Ehrman, the James A. Gray Distinguished Professor of Religious Studies at the University of North Carolina-Chapel Hill, says his research reveals that Jesus, a first century Galilean, never claimed to be God, and that it was his followers who elevated him to a deity after his death.
"What I argue in the book is that during his lifetime, Jesus himself didn't call himself God, didn't consider himself God and that none of his disciples had any inkling at all that he was God," Ehrman has said.
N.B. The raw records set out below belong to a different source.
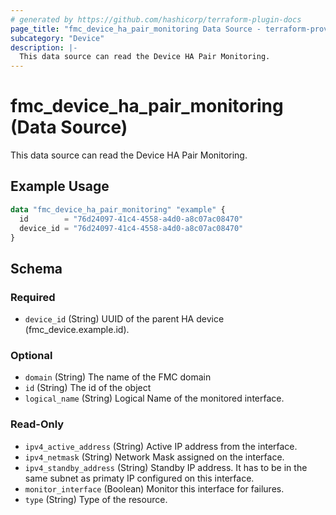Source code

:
 ```yaml
---
# generated by https://github.com/hashicorp/terraform-plugin-docs
page_title: "fmc_device_ha_pair_monitoring Data Source - terraform-provider-fmc"
subcategory: "Device"
description: |-
  This data source can read the Device HA Pair Monitoring.
---
```


# fmc_device_ha_pair_monitoring (Data Source)

This data source can read the Device HA Pair Monitoring.

## Example Usage

```terraform
data "fmc_device_ha_pair_monitoring" "example" {
  id        = "76d24097-41c4-4558-a4d0-a8c07ac08470"
  device_id = "76d24097-41c4-4558-a4d0-a8c07ac08470"
}
```

<!-- schema generated by tfplugindocs -->
## Schema

### Required

- `device_id` (String) UUID of the parent HA device (fmc_device.example.id).

### Optional

- `domain` (String) The name of the FMC domain
- `id` (String) The id of the object
- `logical_name` (String) Logical Name of the monitored interface.

### Read-Only

- `ipv4_active_address` (String) Active IP address from the interface.
- `ipv4_netmask` (String) Network Mask assigned on the interface.
- `ipv4_standby_address` (String) Standby IP address. It has to be in the same subnet as primaty IP configured on this interface.
- `monitor_interface` (Boolean) Monitor this interface for failures.
- `type` (String) Type of the resource.
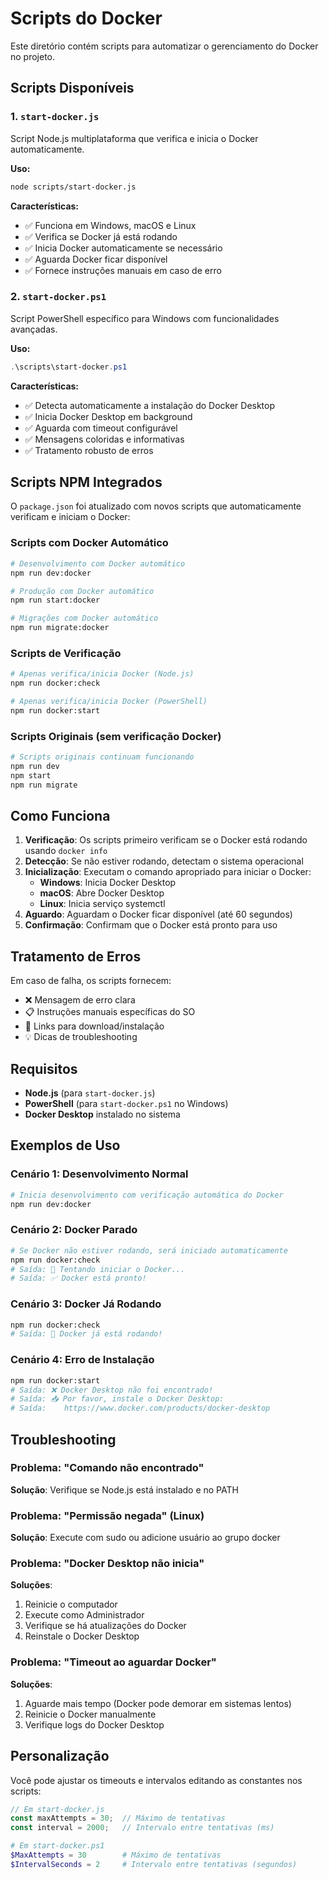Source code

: # Scripts do Docker

Este diretório contém scripts para automatizar o gerenciamento do Docker no projeto.

## Scripts Disponíveis

### 1. `start-docker.js`
Script Node.js multiplataforma que verifica e inicia o Docker automaticamente.

**Uso:**
```bash
node scripts/start-docker.js
```

**Características:**
- ✅ Funciona em Windows, macOS e Linux
- ✅ Verifica se Docker já está rodando
- ✅ Inicia Docker automaticamente se necessário
- ✅ Aguarda Docker ficar disponível
- ✅ Fornece instruções manuais em caso de erro

### 2. `start-docker.ps1`
Script PowerShell específico para Windows com funcionalidades avançadas.

**Uso:**
```powershell
.\scripts\start-docker.ps1
```

**Características:**
- ✅ Detecta automaticamente a instalação do Docker Desktop
- ✅ Inicia Docker Desktop em background
- ✅ Aguarda com timeout configurável
- ✅ Mensagens coloridas e informativas
- ✅ Tratamento robusto de erros

## Scripts NPM Integrados

O `package.json` foi atualizado com novos scripts que automaticamente verificam e iniciam o Docker:

### Scripts com Docker Automático

```bash
# Desenvolvimento com Docker automático
npm run dev:docker

# Produção com Docker automático
npm run start:docker

# Migrações com Docker automático
npm run migrate:docker
```

### Scripts de Verificação

```bash
# Apenas verifica/inicia Docker (Node.js)
npm run docker:check

# Apenas verifica/inicia Docker (PowerShell)
npm run docker:start
```

### Scripts Originais (sem verificação Docker)

```bash
# Scripts originais continuam funcionando
npm run dev
npm start
npm run migrate
```

## Como Funciona

1. **Verificação**: Os scripts primeiro verificam se o Docker está rodando usando `docker info`
2. **Detecção**: Se não estiver rodando, detectam o sistema operacional
3. **Inicialização**: Executam o comando apropriado para iniciar o Docker:
   - **Windows**: Inicia Docker Desktop
   - **macOS**: Abre Docker Desktop
   - **Linux**: Inicia serviço systemctl
4. **Aguardo**: Aguardam o Docker ficar disponível (até 60 segundos)
5. **Confirmação**: Confirmam que o Docker está pronto para uso

## Tratamento de Erros

Em caso de falha, os scripts fornecem:
- ❌ Mensagem de erro clara
- 📋 Instruções manuais específicas do SO
- 🔗 Links para download/instalação
- 💡 Dicas de troubleshooting

## Requisitos

- **Node.js** (para `start-docker.js`)
- **PowerShell** (para `start-docker.ps1` no Windows)
- **Docker Desktop** instalado no sistema

## Exemplos de Uso

### Cenário 1: Desenvolvimento Normal
```bash
# Inicia desenvolvimento com verificação automática do Docker
npm run dev:docker
```

### Cenário 2: Docker Parado
```bash
# Se Docker não estiver rodando, será iniciado automaticamente
npm run docker:check
# Saída: 🚀 Tentando iniciar o Docker...
# Saída: ✅ Docker está pronto!
```

### Cenário 3: Docker Já Rodando
```bash
npm run docker:check
# Saída: 🎯 Docker já está rodando!
```

### Cenário 4: Erro de Instalação
```bash
npm run docker:start
# Saída: ❌ Docker Desktop não foi encontrado!
# Saída: 📥 Por favor, instale o Docker Desktop:
# Saída:    https://www.docker.com/products/docker-desktop
```

## Troubleshooting

### Problema: "Comando não encontrado"
**Solução**: Verifique se Node.js está instalado e no PATH

### Problema: "Permissão negada" (Linux)
**Solução**: Execute com sudo ou adicione usuário ao grupo docker

### Problema: "Docker Desktop não inicia"
**Soluções**:
1. Reinicie o computador
2. Execute como Administrador
3. Verifique se há atualizações do Docker
4. Reinstale o Docker Desktop

### Problema: "Timeout ao aguardar Docker"
**Soluções**:
1. Aguarde mais tempo (Docker pode demorar em sistemas lentos)
2. Reinicie o Docker manualmente
3. Verifique logs do Docker Desktop

## Personalização

Você pode ajustar os timeouts e intervalos editando as constantes nos scripts:

```javascript
// Em start-docker.js
const maxAttempts = 30;  // Máximo de tentativas
const interval = 2000;   // Intervalo entre tentativas (ms)
```

```powershell
# Em start-docker.ps1
$MaxAttempts = 30        # Máximo de tentativas
$IntervalSeconds = 2     # Intervalo entre tentativas (segundos)
```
Ehrman ultimately concludes in his work that there is no reliable evidence to support the belief that Jesus was ever resurrected from the dead, even though it is the most essential aspect of Christianity. Instead, his followers had "visionary experiences," or hallucinations of Jesus after his burial that led them to determine that Christ was alive.
Ehrman discusses his latest published work in a lengthy interview with NPR's "Fresh Air." Listen below, or at NPR.com.
Ehrman's newly published findings have been resoundingly challenged by some of his peers, a group of which has put forth their own book in response to his work, which one reviewer described as "populist conspiracy theories and sloppy history."
How God Became Jesus: The Real Origins of Belief in Jesus' Divine Nature—A Response to Bart D. Ehrman was written by Christian historians Michael F. Bird, Craig A. Evans, Simon Gathercole, Charles E. Hill, Chris Tilling. The book was released the same day as Ehrman's, with Bird apparently being the main initiator of developing a response.
Bird, Lecturer in Theology at Ridley Melbourne College of Mission and Ministry and author of several theology titles, revealed that his team was "very graciously given the opportunity to read a pre-publication copy of Ehrman's book" and upon receipt immediately went to work.
Bird and company applaud Ehrman for his "challenging and thought-provoking book," yet remain unconvinced by his claims and conclusions.
"Bart Ehrman's book...has an number of perceptible strengths. Not only is it well-written and you'll learn a lot about ancient history and the early Church from it, but what I like the most is that Ehrman forces people to ask a very important question. Namely, who is Jesus?" says Bird in a video on How God Became Jesus.
Yet, the authors claim to "offer a better, historically informed account of why the Galilean preacher from Nazareth came to be hailed as 'the Lord Jesus Christ,'" according to a description of How God Became Jesus. They insist, contrary to Ehrman's findings, that "the exalted place of Jesus in belief and worship is clearly evident in the earliest Christian sources, shortly following his death, and was not simply the invention of the church centuries later."
Bird, in a submission made to The Christian Post, argues for "5 Lines of Evidence Missing from Ehrman's Latest Popular Study, How Jesus Became God." Read it here. Bird explains how he and his colleagues' challenges to Ehrman's work in the video below.
Correction: April 25, 2014
An article on April 24, 2014, attributed comments describing Bart Ehrman's work in How Jesus Became God as "populist conspiracy theories and sloppy history" to authors Michael F. Bird, Craig A. Evans, Simon Gathercole, Charles E. Hill and Chris Tilling. The attribution was incorrect. The remark was made by a reviewer of Ehrman's book.